Philippe Guillard, Petits bruits de couloir, La Table Ronde/Poche N°138.

Un petit bijou, devenu méritoirement « Grand Prix de la Littérature sportive » en 1999. Serti de quelques jolis aphorismes (Un mélomane, c’est pas forcément un homme qui aime les mêlées), ledit bijou est façonné par une demi-douzaine de nouvelles puisées dans le monde du rugby. Mais nul besoin d’être expert en jeu à XV pour en raffoler: tout l’humain qui rôde dans la pratique du sport collectif en général, Guillard est ici parvenu à le prendre dans les mailles de ses mots. Le club qui perd son âme en gagnant le championnat lui permettant d’évoluer un échelon plus haut. La tournée/java de fin de saison où l’on a moins l’ovale en tête que d’autres rondeurs. Le mec que le coach veut mettre sur la touche le jour où toute sa famille débarque de loin pour le voir.

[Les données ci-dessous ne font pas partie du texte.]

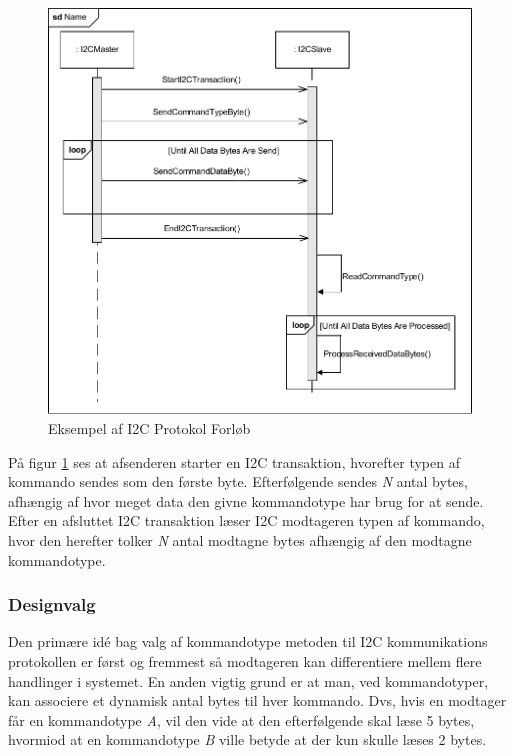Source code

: \begin{figure}[H]
	\centering
	\includegraphics[width=\textwidth] {Systemarkitektur/images/I2CProtocol}
	\caption{Eksempel af I2C Protokol Forløb}
	\label{fig:I2CProtokolEksempel}
\end{figure}

På figur \ref{fig:I2CProtokolEksempel} ses at afsenderen starter en I2C transaktion, hvorefter typen af kommando sendes som den første byte. Efterfølgende sendes \textit{N} antal bytes, afhængig af hvor meget data den givne kommandotype har brug for at sende. Efter en afsluttet I2C transaktion læser I2C modtageren typen af kommando, hvor den herefter tolker \textit{N} antal modtagne bytes afhængig af den modtagne kommandotype.

\subsubsection{Designvalg}
Den primære idé bag valg af kommandotype metoden til I2C kommunikations protokollen er først og fremmest så modtageren kan differentiere mellem flere handlinger i systemet. En anden vigtig grund er at man, ved kommandotyper, kan associere et dynamisk antal bytes til hver kommando. Dvs, hvis en modtager får en kommandotype \textit{A}, vil den vide at den efterfølgende skal læse 5 bytes, hvormiod at en kommandotype \textit{B} ville betyde at der kun skulle læses 2 bytes.

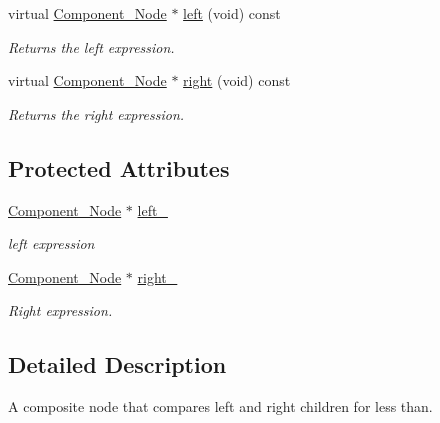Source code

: \begin{DoxyCompactItemize}
virtual \hyperlink{classMadara_1_1Expression__Tree_1_1Component__Node}{Component\_\-Node} $\ast$ \hyperlink{classMadara_1_1Expression__Tree_1_1Composite__Binary__Node_a6ca5cccbc46ccc6026c18f9665298380}{left} (void) const 
\begin{DoxyCompactList}\small\item\em Returns the left expression. \item\end{DoxyCompactList}\item 
virtual \hyperlink{classMadara_1_1Expression__Tree_1_1Component__Node}{Component\_\-Node} $\ast$ \hyperlink{classMadara_1_1Expression__Tree_1_1Composite__Unary__Node_ade55cde5707e0fa73ab1c019159b9aec}{right} (void) const 
\begin{DoxyCompactList}\small\item\em Returns the right expression. \item\end{DoxyCompactList}\end{DoxyCompactItemize}
\subsection*{Protected Attributes}
\begin{DoxyCompactItemize}
\item 
\hyperlink{classMadara_1_1Expression__Tree_1_1Component__Node}{Component\_\-Node} $\ast$ \hyperlink{classMadara_1_1Expression__Tree_1_1Composite__Binary__Node_acac60a70beb2484737e6e7161edb2d1b}{left\_\-}
\begin{DoxyCompactList}\small\item\em left expression \item\end{DoxyCompactList}\item 
\hyperlink{classMadara_1_1Expression__Tree_1_1Component__Node}{Component\_\-Node} $\ast$ \hyperlink{classMadara_1_1Expression__Tree_1_1Composite__Unary__Node_a077b7bd1b52df6f5c6adfde735556a68}{right\_\-}
\begin{DoxyCompactList}\small\item\em Right expression. \item\end{DoxyCompactList}\end{DoxyCompactItemize}


\subsection{Detailed Description}
A composite node that compares left and right children for less than. 

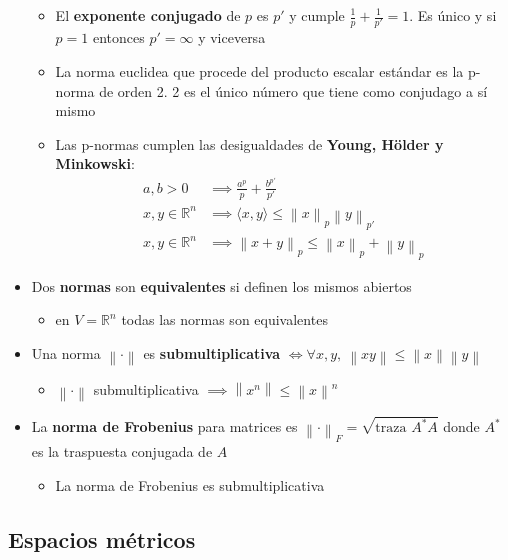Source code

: \documentclass[a4paper,twocolumn]{extarticle}
\newcommand{\R}{\mathbb{R}}
\newcommand{\norma}[1]{\left\lVert#1\right\rVert}
\newcommand{\dotprod}[1]{\langle #1 \rangle}
\newcommand{\tr}{\text{traza }}
\begin{document}
\begin{itemize}
	\begin{itemize}
		\item El \textbf{exponente conjugado} de $p$ es $p'$ y cumple $\frac{1}{p} + \frac{1}{p'} = 1$. Es único y si $p = 1$ entonces $p' = \infty$ y viceversa
		\item La norma euclidea que procede del producto escalar estándar es la p-norma de orden 2. 2 es el único número que tiene como conjudago a sí mismo
		\item Las p-normas cumplen las desigualdades de \textbf{Young, Hölder y Minkowski}:
		\begin{align*}
			a,b > 0 &\implies \frac{a^p}{p} + \frac{b^{p'}}{p'} \\
			x,y \in \R^n &\implies \dotprod{x,y} \leq \norma{x}_p \norma{y}_{p'} \\
			x,y \in \R^n &\implies \norma{x+y}_p \leq \norma{x}_p + \norma{y}_p
		\end{align*}
	\end{itemize}
	\item Dos \textbf{normas} son \textbf{equivalentes} si definen los mismos abiertos
	\begin{itemize}
		\item en $V = \R^n$ todas las normas son equivalentes
	\end{itemize}
	\item Una norma $\norma{\cdot}$ es \textbf{submultiplicativa} $\iff \forall x, y,\ \norma{xy} \leq \norma{x}\norma{y}$
	\begin{itemize}
		\item $\norma{\cdot}$ submultiplicativa $\implies \norma{x^n} \leq \norma{x}^n$
	\end{itemize}
	\item La \textbf{norma de Frobenius} para matrices es $\norma{\cdot}_F = \sqrt{\tr A^\ast A}$ donde $A^\ast$ es la traspuesta conjugada de $A$
	\begin{itemize}
		\item La norma de Frobenius es submultiplicativa
	\end{itemize}
\end{itemize}

\subsection{Espacios métricos}
\end{document}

Avec chaque fois un épilogue inattendu. Et une dernière nouvelle (La belle histoire) qui ausculte la camaraderie, la rivalité et la jalousie tissant les rapports de groupe: pour mieux filer la larme à l’oeil en même temps que la moelle des valeurs sportives. Je le répète: un petit bijou.

Philippe Housiaux, Sport: enjeu ou hors-jeu?, Luc Pire, 2001.

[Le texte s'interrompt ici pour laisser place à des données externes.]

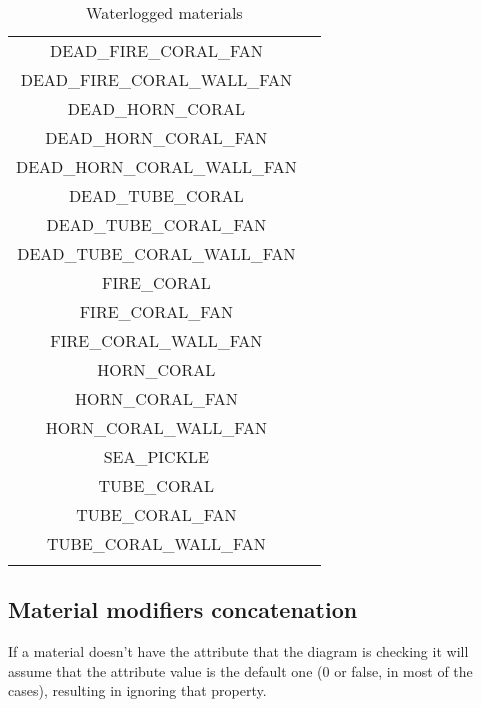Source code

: \begin{longtable}{ |c|c| }
	DEAD\_FIRE\_CORAL\_FAN & \cmark \\
	DEAD\_FIRE\_CORAL\_WALL\_FAN & \cmark \\
	DEAD\_HORN\_CORAL & \cmark \\
	DEAD\_HORN\_CORAL\_FAN & \cmark \\
	DEAD\_HORN\_CORAL\_WALL\_FAN & \cmark \\
	DEAD\_TUBE\_CORAL & \cmark \\
	DEAD\_TUBE\_CORAL\_FAN & \cmark \\
	DEAD\_TUBE\_CORAL\_WALL\_FAN & \cmark \\
	FIRE\_CORAL & \cmark \\
	FIRE\_CORAL\_FAN & \cmark \\
	FIRE\_CORAL\_WALL\_FAN & \cmark \\
	HORN\_CORAL & \cmark \\
	HORN\_CORAL\_FAN & \cmark \\
	HORN\_CORAL\_WALL\_FAN & \cmark \\
	SEA\_PICKLE & \cmark \\
	TUBE\_CORAL & \cmark \\
	TUBE\_CORAL\_FAN & \cmark \\
	TUBE\_CORAL\_WALL\_FAN & \cmark \\
	\hline
	\caption{Waterlogged materials}
\end{longtable}


\subsection{Material modifiers concatenation}

If a material doesn't have the attribute that the diagram is checking it will assume that the attribute value is the default one (0 or false, in most of the cases), resulting in ignoring that property.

A lire par tous ceux qui ont des choses à dire (ou à râler!) sur la pratique sportive en Belgique,… et par tous ceux qui ont le tort de s’en foutre! Athlète, universitaire, consultant-médias, businessman du sport, COIB-iste à ses heures, Housiaux est depuis 30 ans « transversal » de tout le sport dans notre pays petit. Il se fait ici idéologue et polémiste pour passer au peigne archi-fin tout ce qui a lieu, n’a pas lieu et devrait avoir lieu chez nous: fiscalité et bénévolat, pouvoirs publics et subsidiations, élite et masse, formateurs sportifs et infrastructures, évidemment dopage et télévision, sport scolaire et olympisme,… tout y passe et c’est passionnant, qu’on adhère plus ou moins à la thèse de départ! Celle-ci dit que le sport chez nous est absent des grands débats de société, et doit s’organiser en groupe de pression pour avoir la place qu’il mérite et qu’il n’a pas: et ce serait un groupe de pression autrement « presseur » et costaud que celui des philatélistes ou des bédéphiles! Housiaux l’enthousiaste développe un credo corporatiste, et pourquoi pas dès le moment où il est convaincu jusqu’à ses tréfonds des valeurs éthiques et intrinsèques du sport? Mon petit regret au sortir du livre étant que ces valeurs restent sommairement définies: comme s’il suffisait d’éradiquer toutes les non-valeurs évidentes (affairisme, dopage, corruption…) pour qu’émerge un sport à l’évidence éthique.

Mick Davis, Le match, 1999.

Une chose est sûre, ce film est de loin le plus beau match qu’il m’ait été donné de voir cette année! Et pas seulement parce qu’il fut le plus fou! C’est dans le même créneau britannique et social que le récent Billy Elliot de Stephen Daldry (qui évoque la boxe et la danse) ou que le My name’s Joe de Kenneth Loach en 1997 (qui parlait déjà de football). Mais ici, le contexte est rural et le social vire davantage à l’humoristique. Dans un bled écossais d’au bout du monde, les bistroteurs des deux pubs s’affrontent chaque année depuis 99 ans, et c’est toujours le même qui gagne! Mais si l’autre perd la 100e édition, selon l’accord séculaire… Je ne vous en dis pas plus: sinon qu’on rit beaucoup, et qu’on a rarement fait mieux pour transcrire ce que ceux qui nous méprisent ne comprendront jamais: la profonde convivialité dans le foot, fût-elle parfois alcoolisée.